“How is that different from ‘Death to Arabs?’” he wanted to
know.
“But the young man is an employee of the Ministry of Religious
Affairs,” I argued. “He collects a monthly salary from the Zionists’ treasury,
for God’s sake!”
“So do members of the police force protecting fascist gangs
attacking Arab civilians for no reason except their race. It is Israel’s
version of democracy and balancing of the forces of evil.”
The cacophony of loudspeakers exploding one after the other from
seven different directions ended the dawn’s bucolic peace waking me from a
fitful sleep. For a moment I almost understood the attitude of a colleague, a
Polish immigrant physician as I recall, who informed me in my Ministry of
Health days that she had encouraged officials of the Jewish city of Upper
Nazareth where she lived to run their collected sewage refuse openly down the
valley to the Arab village of Reineh because of the latter’s disturbing of the
Jewish resident’s sleep with their dawn time calls for prayer. My two children
at markedly divergent time zones around the globe were text-messaging us
throughout the night. Israel’s deadly incursion into Gaza and the ensuing air
travel confusion in and out of Israel’s own airport had thrown a monkey wrench
in our family’s scheduled annual summer get-together in Arrabeh. But my outrage
quickly dissipated.
I decided to take advantage of the morning’s cool weather to
pick some dew-washed figs and cactus fruits from my orchard. But first I had to
check the Internet: The death toll had exceeded the magic figure of one
thousand. Somehow, that wasn’t as sad as my friend Ramzy Baroud’s pained status
on Facebook decrying his family’s fate. They were on the run again, refugees
from their shelter as refugees in Gaza. I wanted to advise patience,
forgiveness and magnanimity. Then I wondered how magnanimous I would have felt if
I and my family had been driven out of our home in Arrabeh to have a Polish or
a Brooklyn immigrant family live on my father’s land, collect its olive crop and
enjoy its figs and cactus fruit, and then to have them now send their son in an
American jet fighter bomber to chase me further away from ‘their homeland?’
As I picked my daily supply of summer fruit, the sudden
silence that descended on the empty village streets after the end of the morning
prayers in the mosques had a deadly quality. There were no children with toy
guns out celebrating on the streets, no flares and no firework. I went for a
stroll on the newly paved desolate street in our neighborhood risking the
likelihood of a village rumor about my sanity. The neighbors had lined the
entire sidewalk with a thousand candles in memory of Gaza’s martyred children.

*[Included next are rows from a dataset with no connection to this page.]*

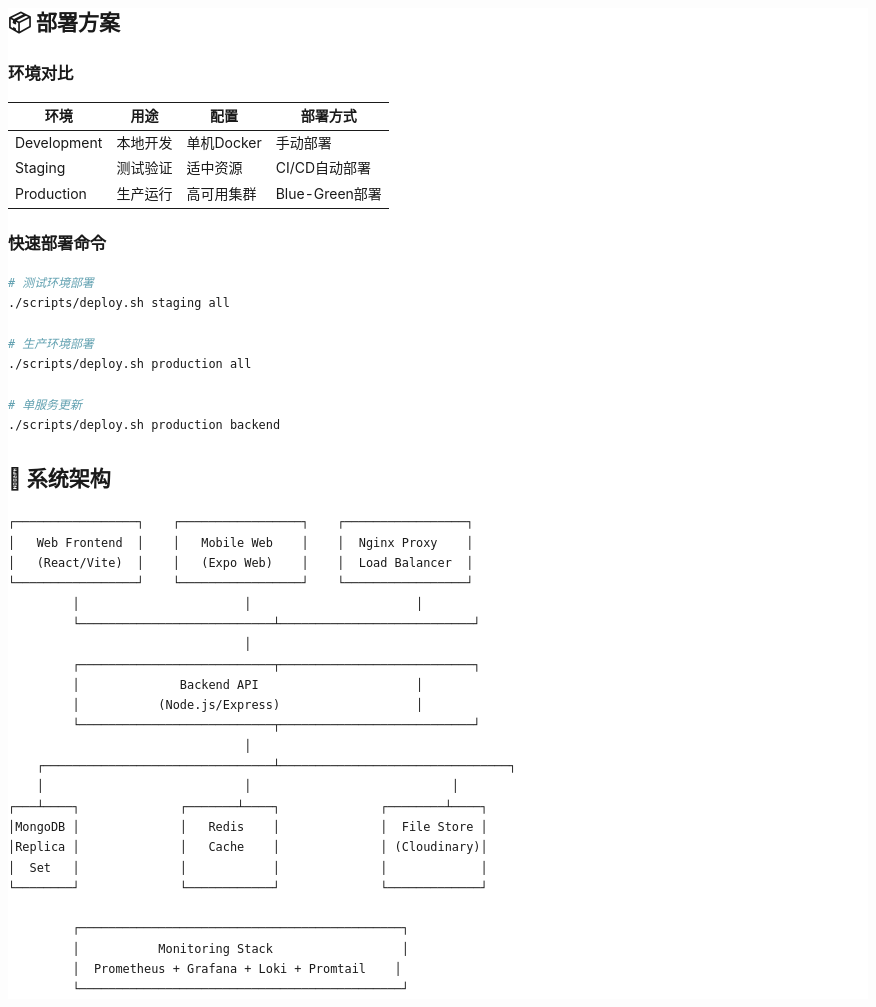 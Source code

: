 ## 📦 部署方案

### 环境对比

| 环境 | 用途 | 配置 | 部署方式 |
|------|------|------|----------|
| Development | 本地开发 | 单机Docker | 手动部署 |
| Staging | 测试验证 | 适中资源 | CI/CD自动部署 |
| Production | 生产运行 | 高可用集群 | Blue-Green部署 |

### 快速部署命令

```bash
# 测试环境部署
./scripts/deploy.sh staging all

# 生产环境部署
./scripts/deploy.sh production all

# 单服务更新
./scripts/deploy.sh production backend
```

## 🏧 系统架构

```
┌─────────────────┐    ┌─────────────────┐    ┌─────────────────┐
│   Web Frontend  │    │   Mobile Web    │    │  Nginx Proxy    │
│   (React/Vite)  │    │   (Expo Web)    │    │  Load Balancer  │
└─────────────────┘    └─────────────────┘    └─────────────────┘
         │                       │                       │
         └───────────────────────────┴───────────────────────────┘
                                 │
         ┌───────────────────────────┬───────────────────────────┐
         │              Backend API                      │
         │           (Node.js/Express)                   │
         └───────────────────────────┬───────────────────────────┘
                                 │
    ┌────────────────────────────────┴────────────────────────────────┐
    │                            │                            │
┌───┴────┐              ┌───────┴────┐              ┌────────┴────┐
│MongoDB │              │   Redis    │              │  File Store │
│Replica │              │   Cache    │              │ (Cloudinary)│
│  Set   │              │            │              │             │
└────────┘              └────────────┘              └─────────────┘

         ┌─────────────────────────────────────────────┐
         │           Monitoring Stack                  │
         │  Prometheus + Grafana + Loki + Promtail    │
         └─────────────────────────────────────────────┘
```
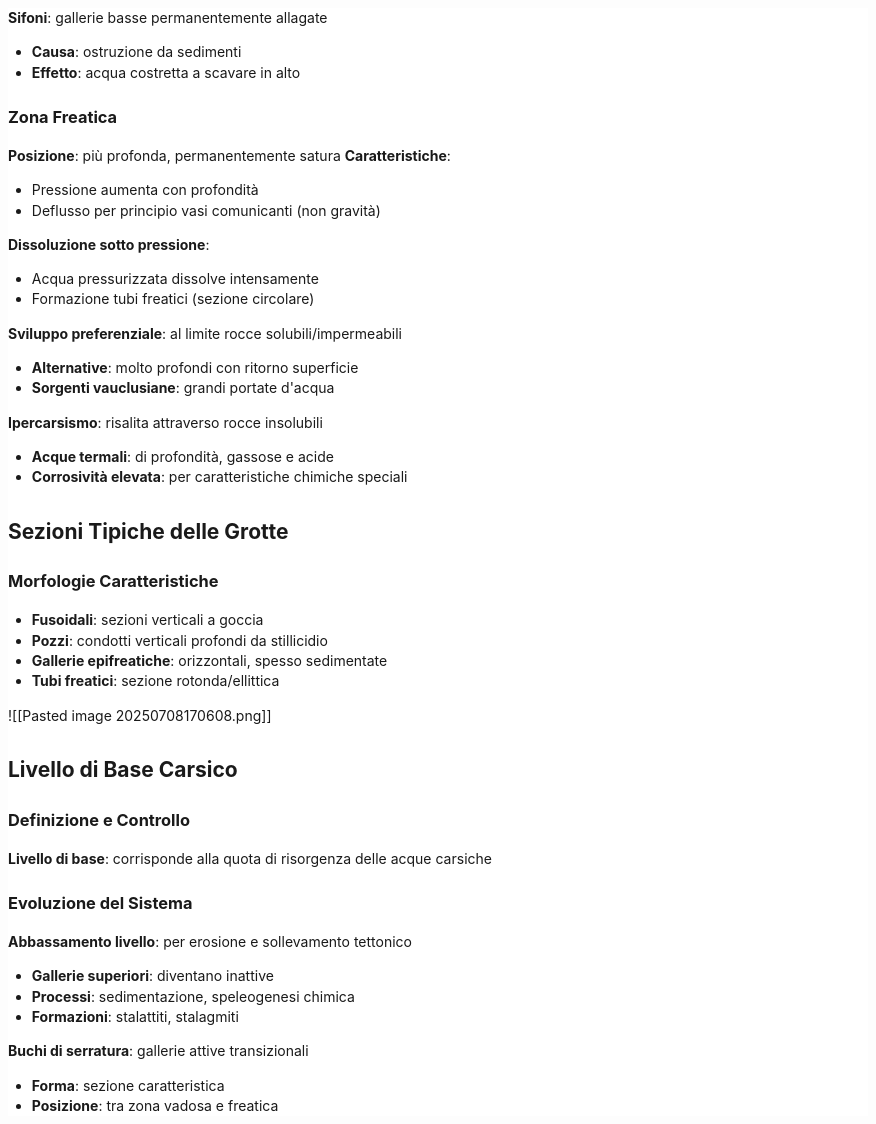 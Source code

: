 **Sifoni**: gallerie basse permanentemente allagate

- **Causa**: ostruzione da sedimenti
- **Effetto**: acqua costretta a scavare in alto

### Zona Freatica

**Posizione**: più profonda, permanentemente satura **Caratteristiche**:

- Pressione aumenta con profondità
- Deflusso per principio vasi comunicanti (non gravità)

**Dissoluzione sotto pressione**:

- Acqua pressurizzata dissolve intensamente
- Formazione tubi freatici (sezione circolare)

**Sviluppo preferenziale**: al limite rocce solubili/impermeabili

- **Alternative**: molto profondi con ritorno superficie
- **Sorgenti vauclusiane**: grandi portate d'acqua

**Ipercarsismo**: risalita attraverso rocce insolubili

- **Acque termali**: di profondità, gassose e acide
- **Corrosività elevata**: per caratteristiche chimiche speciali

## Sezioni Tipiche delle Grotte

### Morfologie Caratteristiche

- **Fusoidali**: sezioni verticali a goccia
- **Pozzi**: condotti verticali profondi da stillicidio
- **Gallerie epifreatiche**: orizzontali, spesso sedimentate
- **Tubi freatici**: sezione rotonda/ellittica

![[Pasted image 20250708170608.png]]

## Livello di Base Carsico

### Definizione e Controllo

**Livello di base**: corrisponde alla quota di risorgenza delle acque carsiche

### Evoluzione del Sistema

**Abbassamento livello**: per erosione e sollevamento tettonico

- **Gallerie superiori**: diventano inattive
- **Processi**: sedimentazione, speleogenesi chimica
- **Formazioni**: stalattiti, stalagmiti

**Buchi di serratura**: gallerie attive transizionali

- **Forma**: sezione caratteristica
- **Posizione**: tra zona vadosa e freatica

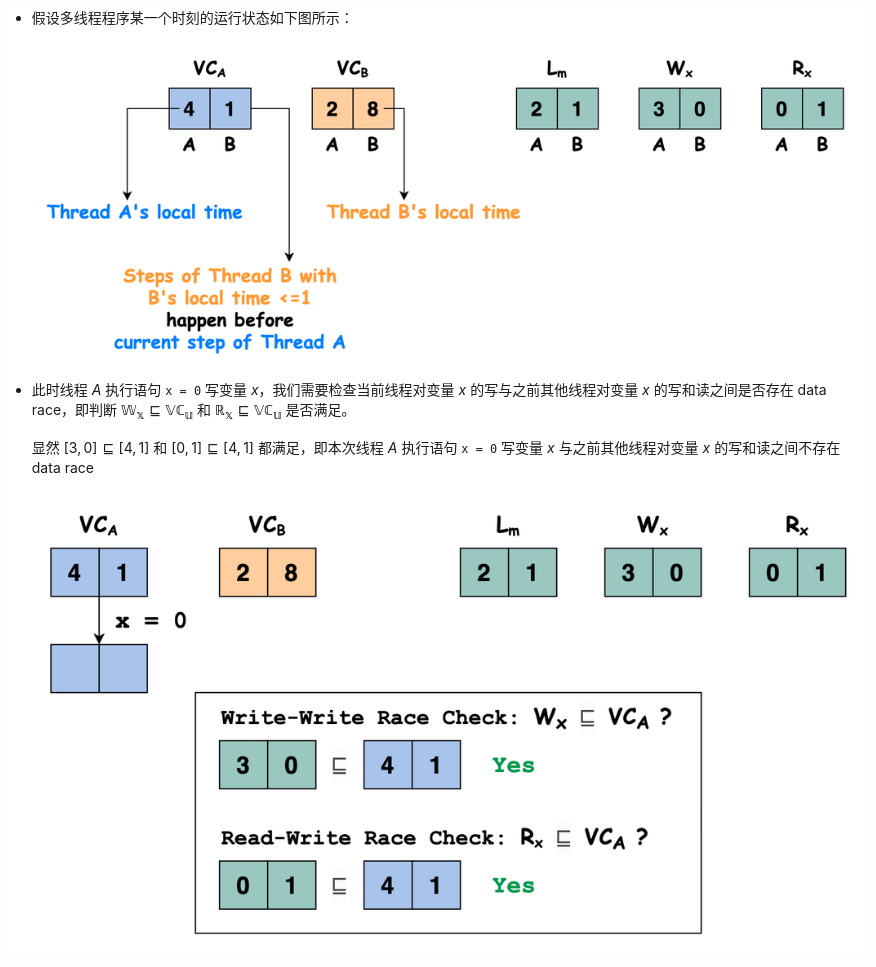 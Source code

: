 - 假设多线程程序某一个时刻的运行状态如下图所示：

  ![](/blog/dissecting-thread-sanitizer/2022-10-20-11-32-22-image.png)

- 此时线程 $A$ 执行语句 `x = 0` 写变量 $x$，我们需要检查当前线程对变量 $x$ 的写与之前其他线程对变量 $x$ 的写和读之间是否存在 data race，即判断 $\mathbb{W_x} \sqsubseteq \mathbb{VC_u}$ 和 $\mathbb{R_x} \sqsubseteq \mathbb{VC_u}$ 是否满足。

  显然 $[3, 0] \sqsubseteq [4,1]$ 和 $[0, 1] \sqsubseteq [4,1]$ 都满足，即本次线程 $A$ 执行语句 `x = 0` 写变量 $x$ 与之前其他线程对变量 $x$ 的写和读之间不存在 data race

  ![](/blog/dissecting-thread-sanitizer/2022-10-20-11-34-10-image.png)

The butcher sat on a chair and twirled his moustache. A lone skinned lamb hung
by the door. Usually on a day like this he would have two or three of his
children helping him out. He offered me the standard sip of black coffee:
“No family gatherings to celebrate the Eid today,” he said
more in apology than in anger or dismay. “Men coming back from the mosque look
like a snake had spewed its poison in their faces.”
I agreed. I realized that none of the neighborhood’s
children, including the dozens of grandnephews, had come dressed in their new
clothes to knock at our door for the usual Eid treats and monitory gifts.
The first and only holiday visit I made on this sad Eid
morning was to an octogenarian former patient of mine. He is terminally ill and
needed help with an injection. After the usual but subdued formalities of
exchanging Eid greetings I asked for his opinion regarding what was going on in
Gaza.
“I am dying anyway. I wish someone would take me back there
and give me my old English rifle,” he responded, tears rolling down his
leathery cheeks.
As a young man he had enlisted in the British Mandate border
police and served in Gaza training young recruits in marksmanship. Desperation,
at the personal and national level, fueled his wish for martyrdom, he explained.
As I returned I checked my email again. Someone had posted a
moving poem in English beautifully recited by its animated Palestinian author,
Rafeef Ziadeh, declaring her body “a TVed massacre.” I couldn’t hold my tears
of sadness and pride in her concluding line: “We Palestinians wake up every
morning to teach the rest of the world life, Sir!”
https://www.youtube.com/watch?v=aKucPh9xHtM
I watched the video. Twice. The second time I cried more.
Then I saw it a third time, then a forth, a dozen times. And I cried more each
time than the last. At first, as I sat with a pair of tweezers to pick the few
tiny thorns from my hands I pondered the adaptive defense mechanism of the
cactus. Then I switched to more distressing thoughts: Even if they hadn’t taken
over my home and though they had left me some of my land, those foreigners had
stolen my culture, I realized. They had claimed my cactus fruit, the Sabra, as
the simile for their children who were born on my land.
Let us join hands Ramzy! We all are in this together.